Objective: To evaluate the optical coherence tomography (OCT)-based risk factors for progression to late age-related macular degeneration (AMD) in a population-based study of elderly Amish. Methods: A total of 1332 eyes of 666 consecutive subjects who completed a 2-year follow-up visit were included in this multicenter, prospective, longitudinal, observational study. Imaging features were correlated with 2-year incidence of late AMD development. Odds ratios for imaging features were estimated from logistic regression. Baseline OCT images were reviewed for the presence of drusen volume ≥0.03 mm3 in the central 3 mm ring, intraretinal hyperreflective foci (IHRF), hyporeflective drusen cores (hDC), subretinal drusenoid deposits (SDD), and drusenoid pigment epithelium detachment (PED). Subfoveal choroidal thickness, drusen area, and drusen volume within 3 and 5 mm circles centered on the fovea were also assessed. Results: Twenty-one (1.5%) of 1332 eyes progressed to late AMD by 2 years. The mean age of the study subjects was 65 ± 10.17 (±SD) years and 410 subjects were female. Univariate logistic regression showed that drusen area and volume in both 3 mm and 5 mm circles, subfoveal choroidal thickness, drusen volume ≥ 0.03 mm3 in the 3 mm ring, SDD, IHRF, and hDC were all associated with an increased risk for development of late AMD. The multivariate regression model identified that drusen volume in the 3 mm ring (OR: 2.59, p = 0.049) and presence of IHRF (OR: 57.06, p < 0.001) remained as independent and significant risk factors for progression to late AMD. Conclusions: This population-based study confirms previous findings from clinic-based studies that high central drusen volume and IHRF are associated with an increased risk of progression to late AMD. These findings may be of value in risk-stratifying patients in clinical practice or identifying subjects for early intervention clinical trials.

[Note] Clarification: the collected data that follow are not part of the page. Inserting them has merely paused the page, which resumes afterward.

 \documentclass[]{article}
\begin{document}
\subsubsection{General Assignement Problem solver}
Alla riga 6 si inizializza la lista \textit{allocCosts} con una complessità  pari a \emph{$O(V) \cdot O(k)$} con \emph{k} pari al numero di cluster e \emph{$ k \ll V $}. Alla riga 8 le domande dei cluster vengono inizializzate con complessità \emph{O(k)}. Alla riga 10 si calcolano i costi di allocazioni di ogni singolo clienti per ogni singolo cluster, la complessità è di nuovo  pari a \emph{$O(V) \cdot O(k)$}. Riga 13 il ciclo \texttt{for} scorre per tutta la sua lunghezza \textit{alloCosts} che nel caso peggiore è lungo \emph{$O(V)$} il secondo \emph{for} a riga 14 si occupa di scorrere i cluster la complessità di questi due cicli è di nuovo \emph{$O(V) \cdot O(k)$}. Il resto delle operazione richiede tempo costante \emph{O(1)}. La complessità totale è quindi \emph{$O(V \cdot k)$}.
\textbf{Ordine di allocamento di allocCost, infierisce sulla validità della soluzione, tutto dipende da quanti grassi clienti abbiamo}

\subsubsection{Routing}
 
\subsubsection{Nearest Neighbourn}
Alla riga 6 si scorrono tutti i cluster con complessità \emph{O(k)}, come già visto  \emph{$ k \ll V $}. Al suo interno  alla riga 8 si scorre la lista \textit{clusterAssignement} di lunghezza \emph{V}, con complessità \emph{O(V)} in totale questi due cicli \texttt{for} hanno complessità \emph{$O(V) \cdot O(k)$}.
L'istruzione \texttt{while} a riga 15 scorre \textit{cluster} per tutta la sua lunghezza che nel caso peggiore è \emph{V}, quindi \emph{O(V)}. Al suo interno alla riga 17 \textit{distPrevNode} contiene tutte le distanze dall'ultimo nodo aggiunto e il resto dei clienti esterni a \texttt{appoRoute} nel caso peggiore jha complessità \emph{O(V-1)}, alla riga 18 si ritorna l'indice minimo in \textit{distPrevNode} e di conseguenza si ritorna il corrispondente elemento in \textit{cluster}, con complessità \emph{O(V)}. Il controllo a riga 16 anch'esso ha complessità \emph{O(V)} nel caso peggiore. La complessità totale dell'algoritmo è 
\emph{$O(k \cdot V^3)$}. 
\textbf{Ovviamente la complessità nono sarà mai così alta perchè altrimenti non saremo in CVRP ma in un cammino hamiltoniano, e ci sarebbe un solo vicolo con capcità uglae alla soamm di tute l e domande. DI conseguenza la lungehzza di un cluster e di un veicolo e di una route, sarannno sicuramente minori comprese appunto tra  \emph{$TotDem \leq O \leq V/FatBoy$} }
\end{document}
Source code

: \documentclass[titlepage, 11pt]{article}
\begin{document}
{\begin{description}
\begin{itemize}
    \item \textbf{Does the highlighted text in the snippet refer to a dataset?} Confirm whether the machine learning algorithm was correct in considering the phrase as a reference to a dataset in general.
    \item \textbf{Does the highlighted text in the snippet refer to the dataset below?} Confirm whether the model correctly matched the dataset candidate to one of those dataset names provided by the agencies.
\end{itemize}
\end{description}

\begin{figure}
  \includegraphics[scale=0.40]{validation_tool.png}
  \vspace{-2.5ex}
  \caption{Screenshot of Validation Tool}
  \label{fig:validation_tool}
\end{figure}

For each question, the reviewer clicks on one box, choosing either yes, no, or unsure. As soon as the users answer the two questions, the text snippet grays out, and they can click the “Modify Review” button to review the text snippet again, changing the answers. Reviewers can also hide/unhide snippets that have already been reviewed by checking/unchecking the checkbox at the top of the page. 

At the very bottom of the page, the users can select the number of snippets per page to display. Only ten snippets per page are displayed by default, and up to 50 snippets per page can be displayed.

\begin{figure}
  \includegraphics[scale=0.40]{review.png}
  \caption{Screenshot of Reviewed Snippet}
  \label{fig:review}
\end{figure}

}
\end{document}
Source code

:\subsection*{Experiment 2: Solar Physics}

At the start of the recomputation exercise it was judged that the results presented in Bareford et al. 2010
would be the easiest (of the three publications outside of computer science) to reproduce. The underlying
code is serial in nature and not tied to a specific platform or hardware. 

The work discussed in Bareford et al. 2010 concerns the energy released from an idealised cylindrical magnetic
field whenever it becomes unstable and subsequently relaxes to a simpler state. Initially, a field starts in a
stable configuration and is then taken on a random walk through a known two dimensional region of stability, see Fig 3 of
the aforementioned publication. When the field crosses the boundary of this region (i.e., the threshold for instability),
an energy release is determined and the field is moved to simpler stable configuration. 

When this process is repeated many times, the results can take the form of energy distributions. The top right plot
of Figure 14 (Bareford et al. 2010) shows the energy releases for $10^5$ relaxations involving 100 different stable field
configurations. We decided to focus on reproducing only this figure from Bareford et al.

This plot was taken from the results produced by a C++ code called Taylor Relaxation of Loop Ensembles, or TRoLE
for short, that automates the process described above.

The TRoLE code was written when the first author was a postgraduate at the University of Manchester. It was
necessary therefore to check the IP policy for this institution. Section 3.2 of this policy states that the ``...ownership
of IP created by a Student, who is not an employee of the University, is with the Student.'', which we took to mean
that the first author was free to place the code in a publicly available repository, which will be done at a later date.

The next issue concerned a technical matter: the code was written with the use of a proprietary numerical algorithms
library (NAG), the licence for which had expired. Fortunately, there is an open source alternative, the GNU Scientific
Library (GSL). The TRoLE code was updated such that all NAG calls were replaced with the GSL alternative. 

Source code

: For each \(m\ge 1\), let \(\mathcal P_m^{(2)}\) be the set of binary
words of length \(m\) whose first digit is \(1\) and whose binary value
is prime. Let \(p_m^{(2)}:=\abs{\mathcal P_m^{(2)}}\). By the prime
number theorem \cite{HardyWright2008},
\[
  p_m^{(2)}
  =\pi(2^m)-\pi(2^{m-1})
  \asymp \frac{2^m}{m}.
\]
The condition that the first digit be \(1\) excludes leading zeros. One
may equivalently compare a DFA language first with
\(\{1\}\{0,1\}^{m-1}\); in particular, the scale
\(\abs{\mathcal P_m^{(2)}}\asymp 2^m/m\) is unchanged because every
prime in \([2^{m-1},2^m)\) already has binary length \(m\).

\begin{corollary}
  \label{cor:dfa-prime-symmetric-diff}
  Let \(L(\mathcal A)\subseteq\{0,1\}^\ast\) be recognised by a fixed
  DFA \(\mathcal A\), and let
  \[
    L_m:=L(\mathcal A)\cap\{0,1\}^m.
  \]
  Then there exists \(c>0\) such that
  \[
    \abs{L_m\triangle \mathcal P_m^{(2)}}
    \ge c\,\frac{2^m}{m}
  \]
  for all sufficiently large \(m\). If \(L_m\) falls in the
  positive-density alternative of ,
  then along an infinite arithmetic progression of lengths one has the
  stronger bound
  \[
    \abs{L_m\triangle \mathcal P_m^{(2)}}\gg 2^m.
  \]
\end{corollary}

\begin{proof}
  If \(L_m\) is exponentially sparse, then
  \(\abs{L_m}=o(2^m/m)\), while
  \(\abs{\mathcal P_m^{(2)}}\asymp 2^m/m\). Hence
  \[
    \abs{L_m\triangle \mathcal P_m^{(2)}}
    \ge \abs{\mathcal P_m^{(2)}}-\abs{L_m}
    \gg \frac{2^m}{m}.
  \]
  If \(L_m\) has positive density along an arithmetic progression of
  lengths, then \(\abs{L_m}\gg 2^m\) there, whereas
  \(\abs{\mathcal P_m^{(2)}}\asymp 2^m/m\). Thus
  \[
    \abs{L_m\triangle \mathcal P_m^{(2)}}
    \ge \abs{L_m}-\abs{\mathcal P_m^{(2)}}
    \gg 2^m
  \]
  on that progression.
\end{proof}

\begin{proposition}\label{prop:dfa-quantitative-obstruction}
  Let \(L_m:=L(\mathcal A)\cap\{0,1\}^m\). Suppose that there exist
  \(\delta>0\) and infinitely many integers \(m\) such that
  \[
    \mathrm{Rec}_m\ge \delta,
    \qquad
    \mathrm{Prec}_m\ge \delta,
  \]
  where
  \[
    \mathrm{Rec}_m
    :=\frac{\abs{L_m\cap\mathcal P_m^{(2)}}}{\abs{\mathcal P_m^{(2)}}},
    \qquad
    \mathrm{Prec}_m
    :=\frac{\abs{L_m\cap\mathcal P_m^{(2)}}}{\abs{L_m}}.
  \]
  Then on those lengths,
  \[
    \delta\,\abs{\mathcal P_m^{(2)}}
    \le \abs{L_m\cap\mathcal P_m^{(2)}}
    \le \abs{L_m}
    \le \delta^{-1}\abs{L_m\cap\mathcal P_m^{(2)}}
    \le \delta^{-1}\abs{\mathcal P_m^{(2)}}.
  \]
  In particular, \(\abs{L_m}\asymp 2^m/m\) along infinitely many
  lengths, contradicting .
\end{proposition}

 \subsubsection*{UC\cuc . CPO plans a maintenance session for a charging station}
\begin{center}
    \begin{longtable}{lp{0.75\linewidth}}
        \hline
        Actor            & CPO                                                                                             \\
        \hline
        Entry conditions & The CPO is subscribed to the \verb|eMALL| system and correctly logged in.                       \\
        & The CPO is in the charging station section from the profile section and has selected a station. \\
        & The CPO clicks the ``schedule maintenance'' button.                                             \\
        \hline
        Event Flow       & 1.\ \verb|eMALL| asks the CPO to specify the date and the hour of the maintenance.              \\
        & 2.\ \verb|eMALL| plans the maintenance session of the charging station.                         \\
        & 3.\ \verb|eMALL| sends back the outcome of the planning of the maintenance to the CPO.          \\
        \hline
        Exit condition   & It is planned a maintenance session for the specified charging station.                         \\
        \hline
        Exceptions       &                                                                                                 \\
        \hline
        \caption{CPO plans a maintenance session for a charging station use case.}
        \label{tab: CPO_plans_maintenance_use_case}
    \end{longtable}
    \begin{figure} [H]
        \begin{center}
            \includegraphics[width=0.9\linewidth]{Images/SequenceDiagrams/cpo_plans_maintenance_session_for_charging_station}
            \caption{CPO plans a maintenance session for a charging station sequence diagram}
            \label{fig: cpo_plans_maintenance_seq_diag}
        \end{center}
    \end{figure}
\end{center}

在一项针对老年阿米什人的基于人群的研究中,评估基于光学相干断层扫描(OCT)的进展为晚期年龄相关性黄斑变性(AMD)的危险因素。方法:这项多中心、前瞻性、纵向观察性研究纳入了666名连续完成2年随访的受试者的1332只眼睛。将成像特征与晚期AMD发生的2年发病率相关联。成像特征的比值比通过逻辑回归估计。回顾基线OCT图像,观察中心3mm环内玻璃膜疣体积≥0.03mm³、视网膜内高反射灶(IHRF)、低反射玻璃膜疣核心(hDC)、视网膜下玻璃膜疣样沉积物(SDD)和玻璃膜疣样色素上皮脱离(PED)的情况。还评估了以黄斑中心凹为中心的3mm和5mm圆周内的黄斑下脉络膜厚度、玻璃膜疣面积和玻璃膜疣体积。结果:1332只眼睛中有21只(1.5%)在2年内进展为晚期AMD。研究对象的平均年龄为65±10.17(±标准差)岁,410名受试者为女性。单因素逻辑回归显示,3mm和5mm圆周内的玻璃膜疣面积和体积、黄斑下脉络膜厚度、3mm环内玻璃膜疣体积≥0.03mm³、SDD、IHRF和hDC均与晚期AMD发生风险增加相关。多变量回归模型确定,3mm环内的玻璃膜疣体积(比值比:2.59,p = 0.049)和IHRF的存在(比值比:57.06,p < 0.001)仍然是进展为晚期AMD的独立且显著的危险因素。结论:这项基于人群的研究证实了先前基于临床研究的结果,即高中心玻璃膜疣体积和IHRF与进展为晚期AMD的风险增加相关。这些发现可能在临床实践中对患者进行风险分层或识别早期干预临床试验的受试者方面具有价值。